Instructions for the task: In the records below, find the line that contains "Here are some" and the line that contains "a new location.", then retype exactly those two lines and every line between them.

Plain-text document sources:
::::::

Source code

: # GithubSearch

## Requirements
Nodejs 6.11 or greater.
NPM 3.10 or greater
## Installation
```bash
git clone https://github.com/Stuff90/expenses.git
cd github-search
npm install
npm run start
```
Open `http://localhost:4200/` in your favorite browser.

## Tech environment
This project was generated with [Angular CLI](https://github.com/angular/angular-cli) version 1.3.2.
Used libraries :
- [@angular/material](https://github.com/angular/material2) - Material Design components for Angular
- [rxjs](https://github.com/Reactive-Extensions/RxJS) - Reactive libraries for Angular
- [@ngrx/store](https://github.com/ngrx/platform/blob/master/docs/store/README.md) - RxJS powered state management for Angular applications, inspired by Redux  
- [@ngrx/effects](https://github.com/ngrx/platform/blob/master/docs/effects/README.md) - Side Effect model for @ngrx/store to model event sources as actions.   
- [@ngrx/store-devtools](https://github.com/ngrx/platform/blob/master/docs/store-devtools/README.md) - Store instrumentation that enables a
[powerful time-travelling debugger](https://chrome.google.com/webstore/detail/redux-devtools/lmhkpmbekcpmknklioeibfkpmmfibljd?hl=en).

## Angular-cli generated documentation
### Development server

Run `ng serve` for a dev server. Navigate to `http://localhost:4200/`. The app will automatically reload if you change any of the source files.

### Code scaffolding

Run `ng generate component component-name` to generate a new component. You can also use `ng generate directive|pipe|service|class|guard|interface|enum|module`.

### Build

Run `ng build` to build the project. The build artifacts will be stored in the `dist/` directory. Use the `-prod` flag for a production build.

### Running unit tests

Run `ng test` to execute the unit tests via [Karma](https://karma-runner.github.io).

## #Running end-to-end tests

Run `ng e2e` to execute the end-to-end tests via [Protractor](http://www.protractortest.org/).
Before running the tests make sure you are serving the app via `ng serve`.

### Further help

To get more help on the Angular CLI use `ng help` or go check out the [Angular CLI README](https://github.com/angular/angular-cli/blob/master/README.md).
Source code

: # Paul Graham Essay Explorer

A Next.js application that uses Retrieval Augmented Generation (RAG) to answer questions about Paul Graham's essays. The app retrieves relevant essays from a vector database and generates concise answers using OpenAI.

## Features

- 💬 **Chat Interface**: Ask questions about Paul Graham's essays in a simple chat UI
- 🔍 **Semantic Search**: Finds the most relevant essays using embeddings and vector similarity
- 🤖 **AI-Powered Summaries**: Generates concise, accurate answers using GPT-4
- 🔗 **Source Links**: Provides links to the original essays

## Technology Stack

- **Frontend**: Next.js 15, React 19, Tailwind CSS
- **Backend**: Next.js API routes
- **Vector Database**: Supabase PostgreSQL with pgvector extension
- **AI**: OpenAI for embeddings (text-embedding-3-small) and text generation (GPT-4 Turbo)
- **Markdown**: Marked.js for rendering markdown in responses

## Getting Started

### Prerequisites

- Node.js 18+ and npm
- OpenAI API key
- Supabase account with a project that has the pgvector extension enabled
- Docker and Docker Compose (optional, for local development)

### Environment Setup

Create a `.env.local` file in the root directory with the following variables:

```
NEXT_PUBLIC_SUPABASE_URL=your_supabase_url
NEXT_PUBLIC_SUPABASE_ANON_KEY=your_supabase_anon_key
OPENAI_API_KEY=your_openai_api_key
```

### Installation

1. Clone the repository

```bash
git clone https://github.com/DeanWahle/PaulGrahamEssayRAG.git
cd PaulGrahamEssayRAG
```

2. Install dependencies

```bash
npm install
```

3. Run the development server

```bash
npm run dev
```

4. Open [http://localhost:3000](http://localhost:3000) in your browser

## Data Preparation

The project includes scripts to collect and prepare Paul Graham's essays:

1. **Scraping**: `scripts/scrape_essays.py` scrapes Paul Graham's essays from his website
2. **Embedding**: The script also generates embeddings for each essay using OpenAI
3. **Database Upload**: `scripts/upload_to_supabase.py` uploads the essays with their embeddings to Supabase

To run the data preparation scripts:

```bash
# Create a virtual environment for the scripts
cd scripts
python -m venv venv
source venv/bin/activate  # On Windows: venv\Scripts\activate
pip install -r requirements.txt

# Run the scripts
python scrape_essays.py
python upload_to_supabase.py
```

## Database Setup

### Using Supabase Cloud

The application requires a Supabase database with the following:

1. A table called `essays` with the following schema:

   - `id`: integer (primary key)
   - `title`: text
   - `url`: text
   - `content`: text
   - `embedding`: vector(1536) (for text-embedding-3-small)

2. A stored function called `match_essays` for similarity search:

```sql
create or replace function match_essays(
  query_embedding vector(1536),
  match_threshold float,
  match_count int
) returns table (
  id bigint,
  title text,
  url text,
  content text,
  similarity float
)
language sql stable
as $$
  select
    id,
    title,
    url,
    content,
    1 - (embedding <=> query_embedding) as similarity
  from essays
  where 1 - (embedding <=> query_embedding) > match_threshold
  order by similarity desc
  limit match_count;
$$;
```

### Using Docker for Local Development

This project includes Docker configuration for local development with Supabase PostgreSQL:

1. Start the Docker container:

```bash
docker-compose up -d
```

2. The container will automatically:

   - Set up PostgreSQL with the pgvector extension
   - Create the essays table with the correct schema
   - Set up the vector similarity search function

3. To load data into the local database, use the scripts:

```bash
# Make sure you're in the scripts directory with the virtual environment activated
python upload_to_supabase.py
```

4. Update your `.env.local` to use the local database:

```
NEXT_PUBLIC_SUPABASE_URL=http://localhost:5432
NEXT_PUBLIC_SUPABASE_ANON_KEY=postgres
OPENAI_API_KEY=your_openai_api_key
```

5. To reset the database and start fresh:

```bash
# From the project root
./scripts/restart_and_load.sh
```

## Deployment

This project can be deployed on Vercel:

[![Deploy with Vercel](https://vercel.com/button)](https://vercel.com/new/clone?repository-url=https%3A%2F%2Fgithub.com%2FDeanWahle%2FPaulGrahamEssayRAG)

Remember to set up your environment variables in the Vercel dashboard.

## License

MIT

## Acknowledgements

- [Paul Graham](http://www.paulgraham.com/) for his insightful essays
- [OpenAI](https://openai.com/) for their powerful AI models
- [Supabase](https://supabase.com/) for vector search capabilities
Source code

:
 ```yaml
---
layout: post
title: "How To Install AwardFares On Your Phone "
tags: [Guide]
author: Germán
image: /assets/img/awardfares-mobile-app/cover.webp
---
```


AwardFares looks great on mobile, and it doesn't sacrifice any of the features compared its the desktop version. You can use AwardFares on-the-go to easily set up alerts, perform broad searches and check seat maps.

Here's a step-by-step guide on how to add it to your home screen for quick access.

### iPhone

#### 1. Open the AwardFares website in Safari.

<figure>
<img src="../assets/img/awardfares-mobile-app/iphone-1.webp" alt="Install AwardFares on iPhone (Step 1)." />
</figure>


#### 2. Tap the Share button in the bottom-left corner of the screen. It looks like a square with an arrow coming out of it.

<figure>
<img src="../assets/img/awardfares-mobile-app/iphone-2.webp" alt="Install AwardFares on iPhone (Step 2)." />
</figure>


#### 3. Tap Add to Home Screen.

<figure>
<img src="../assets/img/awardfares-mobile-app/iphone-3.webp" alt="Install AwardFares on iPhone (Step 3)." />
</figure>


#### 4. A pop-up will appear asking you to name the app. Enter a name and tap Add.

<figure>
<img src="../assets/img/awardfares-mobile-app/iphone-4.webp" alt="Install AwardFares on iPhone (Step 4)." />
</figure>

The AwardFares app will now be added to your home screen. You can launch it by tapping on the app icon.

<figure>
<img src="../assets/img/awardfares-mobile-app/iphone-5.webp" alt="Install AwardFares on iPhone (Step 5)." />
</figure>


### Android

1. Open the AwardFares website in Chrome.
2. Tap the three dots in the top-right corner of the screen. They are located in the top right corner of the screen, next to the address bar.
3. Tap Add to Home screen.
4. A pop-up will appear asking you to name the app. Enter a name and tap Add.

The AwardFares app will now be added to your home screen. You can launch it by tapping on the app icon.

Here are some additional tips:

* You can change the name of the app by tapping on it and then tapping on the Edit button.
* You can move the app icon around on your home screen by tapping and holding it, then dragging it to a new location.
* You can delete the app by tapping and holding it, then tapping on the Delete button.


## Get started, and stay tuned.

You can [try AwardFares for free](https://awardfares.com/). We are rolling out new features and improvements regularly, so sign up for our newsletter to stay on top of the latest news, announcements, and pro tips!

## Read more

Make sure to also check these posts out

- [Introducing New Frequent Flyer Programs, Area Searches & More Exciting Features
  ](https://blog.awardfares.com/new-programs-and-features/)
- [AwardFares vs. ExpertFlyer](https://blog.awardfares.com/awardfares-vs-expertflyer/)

::::::

Answer:
Here are some additional tips:

* You can change the name of the app by tapping on it and then tapping on the Edit button.
* You can move the app icon around on your home screen by tapping and holding it, then dragging it to a new location.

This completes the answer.